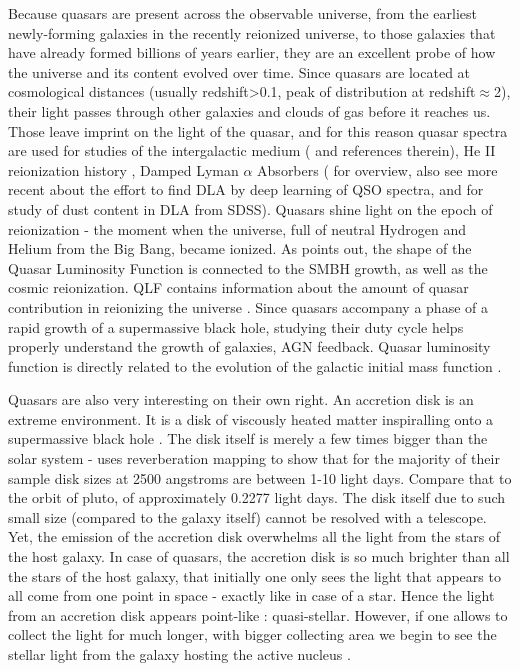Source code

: \documentclass[modern]{aastex62}
\begin{document}
Because quasars are present across the observable universe, from the earliest newly-forming galaxies in the recently reionized universe, to those galaxies that have already formed billions of years earlier, they are an excellent probe of how the universe and its content evolved over time. 
Since quasars are located at cosmological distances (usually redshift>0.1, peak of distribution at redshift$\approx$2), their light passes through other galaxies and clouds of gas before it reaches us. Those leave imprint on the light of the quasar, and for this reason quasar spectra are used  for studies of the intergalactic medium (\cite{prochaska2014} and references therein),  He II reionization history \citep{khrykin2017} , Damped Lyman $\alpha$ Absorbers (\cite{wolfe2005} for overview, also see more recent \cite{parks2018} about the effort to find DLA by deep learning of QSO spectra, and \cite{murphy2016} for study of  dust content in DLA from SDSS).  Quasars shine light on the epoch of reionization - the moment when the universe, full of neutral Hydrogen and Helium from the Big Bang, became ionized. As  \cite{alsayyad2016} points out, the shape of the Quasar Luminosity Function is connected to the SMBH growth, as well as the cosmic reionization. QLF contains information about the amount of quasar contribution in reionizing the universe \citep{glikman2011, masters2012, ross2013}. Since quasars accompany a phase of a rapid growth of a supermassive black hole, studying their duty cycle helps properly understand the growth of galaxies, AGN feedback. Quasar luminosity function is directly related to the evolution of the galactic initial mass function \citep{mcgreer2013}. 

Quasars are also very interesting on their own right. An accretion disk is an extreme environment. It is a disk of viscously heated matter inspiralling onto a supermassive black hole \citep{ruan2017}. The disk itself is merely a few times bigger than  the solar system -  \citep{mudd2017} uses reverberation mapping to show that for the majority of their sample disk sizes at 2500 angstroms are between 1-10 light days. Compare that to the orbit of pluto, of approximately 0.2277 light days. The disk itself due to such small size (compared to the galaxy itself) cannot be resolved with a telescope.  Yet, the emission of the accretion disk overwhelms all the light from the stars of the host galaxy.   In case of quasars, the accretion disk is so much brighter than all the stars of the host galaxy, that initially one only sees the light that appears to all come from one point in space - exactly like in case of a star. Hence the light from an accretion disk appears point-like : quasi-stellar. However,  if one allows to collect the light for much longer, with bigger collecting area  we begin to see the stellar light from the galaxy hosting the active nucleus \citep{hutchings2002,kotilainen2013, falomo2014, liuzzo2016, bayliss2017}. 
\end{document}
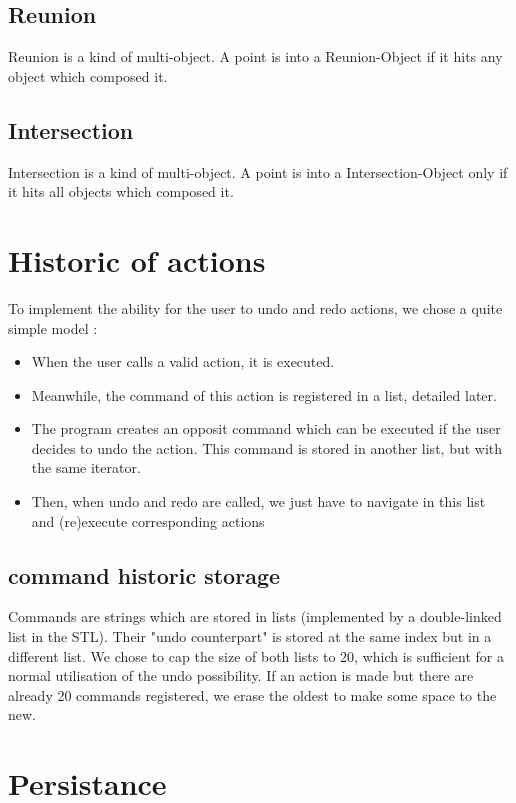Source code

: \documentclass[a4paper, 12pts]{article}
\begin{document}
    \subsection{Reunion}
        Reunion is a kind of multi-object. A point is into a Reunion-Object if it hits any object which composed it.
    \subsection{Intersection}
        Intersection is a kind of multi-object. A point is into a Intersection-Object only if it hits all objects which composed it.

\section{Historic of actions}
    To implement the ability for the user to undo and redo actions, we chose a quite simple model :
    \begin{itemize}
        \item When the user calls a valid action, it is executed.
        \item Meanwhile, the command of this action is registered in a list, detailed later.
        \item The program creates an opposit command which can be executed if the user decides to undo the action.
        This command is stored in another list, but with the same iterator.
        \item Then, when undo and redo are called, we just have to navigate in this list and (re)execute corresponding
        actions
    \end{itemize}

    \subsection{command historic storage}
        Commands are strings which are stored in lists (implemented by a double-linked list in the STL). Their "undo
        counterpart" is stored at the same index but in a different list. We chose to cap the size of both lists to 20,
        which is sufficient for a normal utilisation of the undo possibility. If an action is made but there are
        already 20 commands registered, we erase the oldest to make some space to the new.

\section{Persistance}
\end{document}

▶ What is needed: When the string "stored" appears in a line of the records above, that line is to be copied.

▶ Response area:
        This command is stored in another list, but with the same iterator.
        Commands are strings which are stored in lists (implemented by a double-linked list in the STL). Their "undo
        counterpart" is stored at the same index but in a different list. We chose to cap the size of both lists to 20,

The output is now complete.